▶ _EXERCISE BRIEF_:
Return only the lines of the data below from the line with "## Adding more text to be more descriptive" up to and including the line with "## Deck of Cards", exactly as written, with the pictures omitted.

====== RAW DATA

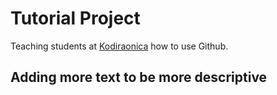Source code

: # Tutorial Project
Teaching students at [Kodiraonica](https://kodiraonica.dev/) how to use Github.

## Adding more text to be more descriptive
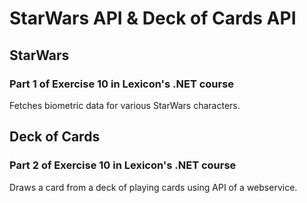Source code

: # StarWars API & Deck of Cards API

## StarWars

### Part 1 of Exercise 10 in Lexicon's .NET course

Fetches biometric data for various StarWars characters.

## Deck of Cards

### Part 2 of Exercise 10 in Lexicon's .NET course

Draws a card from a deck of playing cards using API of a webservice.
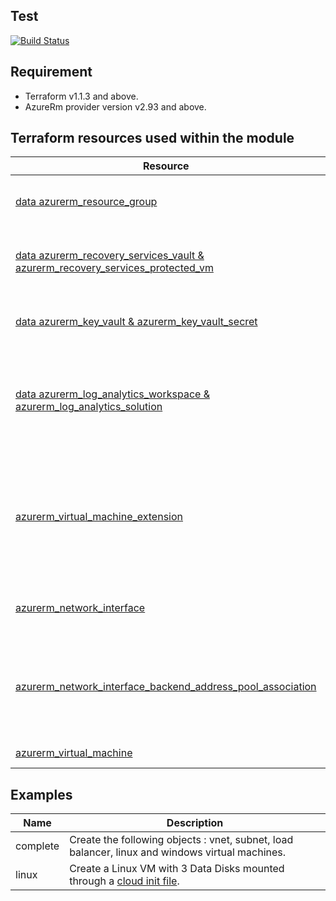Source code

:Test
-----
[![Build Status](https://dev.azure.com/jamesdld23/vpc_lab/_apis/build/status/JamesDLD.terraform-azurerm-Az-Vm?branchName=master)](https://dev.azure.com/jamesdld23/vpc_lab/_build/latest?definitionId=15&branchName=master)

Requirement
-----
- Terraform v1.1.3 and above. 
- AzureRm provider version v2.93 and above.

Terraform resources used within the module
-----
| Resource | Description |
|------|-------------|
| [data azurerm_resource_group](https://www.terraform.io/docs/providers/azurerm/d/resource_group.html) | Get the Resource Group, re use it's tags for the sub resources. |
| [data azurerm_recovery_services_vault & azurerm_recovery_services_protected_vm](https://www.terraform.io/docs/providers/azurerm/d/recovery_services_vault.html) | Get the Recovery Service vault if provided, re use it's resource id to enroll a VM. |
| [data azurerm_key_vault & azurerm_key_vault_secret](https://www.terraform.io/docs/providers/azurerm/d/key_vault.html) | Get the Key vault if provided, re use it to add the VM login's secrets. |
| [data azurerm_log_analytics_workspace & azurerm_log_analytics_solution](https://www.terraform.io/docs/providers/azurerm/d/log_analytics_workspace.html) | Get the Log Monitor if provided, re use it's resource id to enroll a VM and create the ServiceMap solution. |
| [azurerm_virtual_machine_extension](https://www.terraform.io/docs/providers/azurerm/r/virtual_machine_extension.html) | If the Log Monitor has been provided, will install the OmsAgent and the DependencyAgent. If asked it will enable ip forwarding on the OS. |
| [azurerm_network_interface](https://www.terraform.io/docs/providers/azurerm/r/network_interface.html) | Manages a Network Interface located in a Virtual Network. |
| [azurerm_network_interface_backend_address_pool_association](https://www.terraform.io/docs/providers/azurerm/r/network_interface_backend_address_pool_association.html) | Manages the association between a Network Interface and a Load Balancer's Backend Address Pool. |
| [azurerm_virtual_machine](https://www.terraform.io/docs/providers/azurerm/r/virtual_machine.html) | Manages a Virtual Machine. |


Examples
-----
| Name | Description |
|------|-------------|
| complete | Create the following objects : vnet, subnet, load balancer, linux and windows virtual machines. |
| linux | Create a Linux VM with 3 Data Disks mounted through a [cloud init file](https://cloudinit.readthedocs.io/en/latest/topics/examples.html). |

============

▶ _EXERCISE ANSWER_:
## Adding more text to be more descriptive
Source code

: # StarWars API & Deck of Cards API

## StarWars

### Part 1 of Exercise 10 in Lexicon's .NET course

Fetches biometric data for various StarWars characters.

## Deck of Cards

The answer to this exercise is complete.